Why Do Utah Families Owe More in Taxes This Year?

When the Tax Cuts and Jobs Act was passed at the end of 2017, most people expected to see a decrease in their tax liability. But in Utah, the majority of households are seeing just the opposite. Many of the things that make the Beehive State unique are also causing taxpayers to see a dramatic increase in their state taxes this year.

Why is this happening, and why is it such a prominent issue in Utah? And what can you do about it? Here’s what you should know before you file taxes in Provo.

Large Household Size

Utah has the largest average household size in the country. And while large families are a point of pride for many Utahans, it’s one of the reasons that our state’s taxpayers are seeing such a large increase in their tax liability.

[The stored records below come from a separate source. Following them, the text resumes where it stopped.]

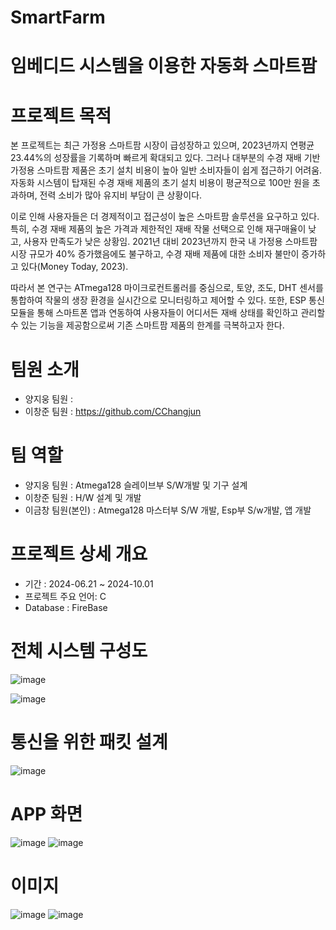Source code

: # SmartFarm
# 임베디드 시스템을 이용한 자동화 스마트팜
# 프로젝트 목적
본 프로젝트는 최근 가정용 스마트팜 시장이 급성장하고 있으며, 2023년까지 연평균 23.44%의 성장률을 기록하며 빠르게 확대되고 있다. 그러나 대부분의 수경 재배 기반 가정용 스마트팜 제품은 초기 설치 비용이 높아 일반 소비자들이 쉽게 접근하기 어려움. 자동화 시스템이 탑재된 수경 재배 제품의 초기 설치 비용이 평균적으로 100만 원을 초과하며, 전력 소비가 많아 유지비 부담이 큰 상황이다​.
 
이로 인해 사용자들은 더 경제적이고 접근성이 높은 스마트팜 솔루션을 요구하고 있다. 특히, 수경 재배 제품의 높은 가격과 제한적인 재배 작물 선택으로 인해 재구매율이 낮고, 사용자 만족도가 낮은 상황임. 2021년 대비 2023년까지 한국 내 가정용 스마트팜 시장 규모가 40% 증가했음에도 불구하고, 수경 재배 제품에 대한 소비자 불만이 증가하고 있다​(Money Today, 2023).
 
따라서 본 연구는 ATmega128 마이크로컨트롤러를 중심으로, 토양, 조도, DHT 센서를 통합하여 작물의 생장 환경을 실시간으로 모니터링하고 제어할 수 있다.
또한, ESP 통신 모듈을 통해 스마트폰 앱과 연동하여 사용자들이 어디서든 재배 상태를 확인하고 관리할 수 있는 기능을 제공함으로써 기존 스마트팜 제품의 한계를 극복하고자 한다​.

# 팀원 소개
- 양지웅 팀원 : 
- 이창준 팀원 : https://github.com/CChangjun

# 팀 역할
- 양지웅 팀원 : Atmega128 슬레이브부 S/W개발 및 기구 설계
- 이창준 팀원 : H/W 설계 및 개발
- 이금창 팀원(본인) : Atmega128 마스터부 S/W 개발, Esp부 S/w개발, 앱 개발
# 프로젝트 상세 개요
- 기간 : 2024-06.21 ~ 2024-10.01
- 프로젝트 주요 언어: C
- Database : FireBase

# 전체 시스템 구성도
![image](https://github.com/user-attachments/assets/885d2200-3734-4cbb-907c-293572641459)

![image](https://github.com/user-attachments/assets/0a68bc55-1f16-494e-897c-67c84eaea731)

# 통신을 위한 패킷 설계
![image](https://github.com/user-attachments/assets/f9373149-3384-4347-8a7d-d6a3cd9c694e)

# APP 화면
![image](https://github.com/user-attachments/assets/b4d67199-8b25-440a-9bcd-803aec16fea5)
![image](https://github.com/user-attachments/assets/62f2cb6f-e66c-4996-be98-a15d7758b982)

# 이미지
![image](https://github.com/user-attachments/assets/0d6eeb49-8b28-4a1b-9647-a45e0ed0adda)
![image](https://github.com/user-attachments/assets/6f500298-4791-4dcf-ae27-b04a14291fd2)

One of the major changes instituted by the Tax Cuts and Jobs Act was the elimination of the personal exemption. This exemption allowed taxpayers to deduct $4,050 from their taxable income for themselves and any dependents. While this deduction wouldn’t have a large impact on the tax liability for an individual or a small household, those with large families will suddenly find themselves reporting tens of thousands more in income to the Utah State Tax Commission. And of course, more taxable income means more taxes owed.

High Charitable Giving

Additionally, Utah has one of the highest rates of charitable giving in the country, largely due to church tithings. Unfortunately, this generosity among Utahans is also proving to have a negative impact on their tax returns.

When eliminating the personal exemption mentioned above, the government also doubled the standard deduction amount for taxpayers. But a large percentage of Utahans were already receiving the same benefit amount by itemizing their deductions and charitable donations. This means that the increased standard deduction, which would offset the loss of the personal exemption for many taxpayers, has little to no effect for most Utah households.

What Can You Do About It?

Obviously, the 2018 tax year is over, so there is not a lot you can do to change your tax liability for last year. One possibility, however, is to maximize contributions to tax-deductible retirement accounts and education funds; these contributions can be deducted from your 2018 income as long as they are made before the tax deadline. However, you should consult with an accountant to ensure you’re contributing to the right kind of account.

The best thing you can do to avoid the sticker shock of a high tax bill is to educate yourself. Speak to one of our accountants about what you can expect on your tax return this year, and try to get a better understanding of how the new tax laws will impact you moving forward. Preparing yourself for the changes in your tax liability will allow you to take necessary steps to ensure that you can pay your tax bill (or set up a payment plan) when you file.

For the 2019 tax year, there are a few steps you can take to avoid a similarly high tax bill when you file in 2020. The first thing to do is to review your withholdings; odds are, with the new tax laws, you should be withholding more from your paycheck. Secondly, make contributions to those retirement accounts and education funds as we mentioned above; doing so throughout the year is often easier than making large deposits at tax time. Finally, consult with our accountants and learn how to maximize your deductions based on your unique situation.